Eco-Friendly Approach to Soil Remediation: Evaluating Clay-Biochar Composites for Used Motor Oil Removal Through Kinetic, Isotherm, and Thermodynamic Models

Abstract

This study investigates the efficiency of Clay-Biochar Composite (CBC) in the remediation of contaminated soil by used motor oil (UMO).
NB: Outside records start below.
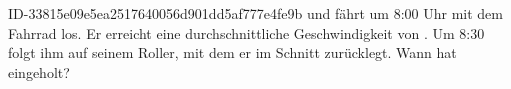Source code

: \begin{exercise}
      {ID-33815e09e5ea2517640056d901dd5af777e4fe9b}
      {\xye{} und \xyf}
  \ifproblem\problem
    \xye{} fährt um 8:00 Uhr mit dem Fahrrad los. Er erreicht eine durchschnittliche
    Geschwindigkeit von . Um 8:30 folgt ihm \xyf{} auf seinem Roller, mit
    dem er  im Schnitt zurücklegt. Wann hat \xyf{} \xye{} eingeholt?
  \fi
\end{exercise}
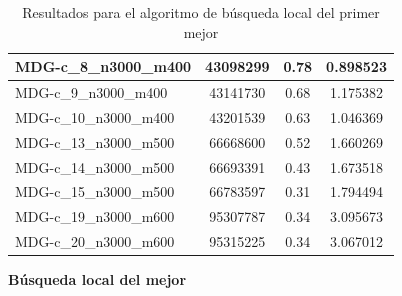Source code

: \documentclass[11pt,a4paper]{article}
\begin{document}
\begin{table}[H]
\begin{center}
\begin{tabular}{|l|c|c|c|}
			MDG-c\_8\_n3000\_m400 & 43098299 & 0.78 & 0.898523 \\ \hline
			MDG-c\_9\_n3000\_m400 & 43141730 & 0.68 & 1.175382 \\ \hline
			MDG-c\_10\_n3000\_m400 & 43201539 & 0.63 & 1.046369 \\ \hline
			MDG-c\_13\_n3000\_m500 & 66668600 & 0.52 & 1.660269 \\ \hline
			MDG-c\_14\_n3000\_m500 & 66693391 & 0.43 & 1.673518 \\ \hline
			MDG-c\_15\_n3000\_m500 & 66783597 & 0.31 & 1.794494 \\ \hline
			MDG-c\_19\_n3000\_m600 & 95307787 & 0.34 & 3.095673 \\ \hline
			MDG-c\_20\_n3000\_m600 & 95315225 & 0.34 & 3.067012 \\ \hline
		\end{tabular}
	\end{center}
	\caption{Resultados para el algoritmo de búsqueda local del primer mejor}
	\label{}
\end{table}
\newpage
\textbf{Búsqueda local del mejor}
	
\end{document}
The CBC was synthesized through the carbonization of acid-activated bentonite (AC) [derived from natural bentonite clay (NC)], which was combined with Loquat Seed Biochar (LSB) [derived from raw Loquat Seed (RLS)]. A comprehensive characterization for NC, AC, RLS, LSB, and CBC to assess their physicochemical properties and potential for UMO adsorption was conducted via Field Emission Scanning Electron Microscopy (FESEM), Energy Dispersive X-ray (EDX), Fourier Transform Infrared (FTIR) spectroscopy, thermogravimetric analysis (TGA), X-Ray Diffraction (XRD), and Brunauer-Emmett-Teller (BET) analysis techniques. Additionally, the effects of adsorption parameters such as (UMO) concentration, adsorption time, and adsorbent dosage on removal efficiency were studied. At an optimal dose of 0.3 g and 50 °C, with a contact duration of 300 minutes, the CBC removed 99.89% of oil, reaching a maximum adsorption capacity of 41.62 mg. g-1. The results indicated that the Freundlich isotherm (R² = 0.995) and second-order kinetic models (R² = 0.996) more effectively fitted to describe UMO adsorption, suggesting that multilayer adsorption was involved. Also, Thermodynamic analysis showed that motor oil adsorption is spontaneous and endothermic. The ΔG° values ranged from −16.05 to −17.69 kJ/mol, while a positive ΔH° of 19.23 J/mol and a ΔS° of 54.84 J/mol. K indicates increased randomness at the solid–liquid interface. Real-world experiments, which involved examining actual contaminated soil samples, validated the practical applicability of the (CBC) for UMO remediation. CBC established the possibility of reuse, achieving 90 % oil desorption. These results showed that the CBC significantly enhanced adsorption affinity, highlighting its potential as a cost-effective and eco-friendly adsorbent for oil pollution remediation.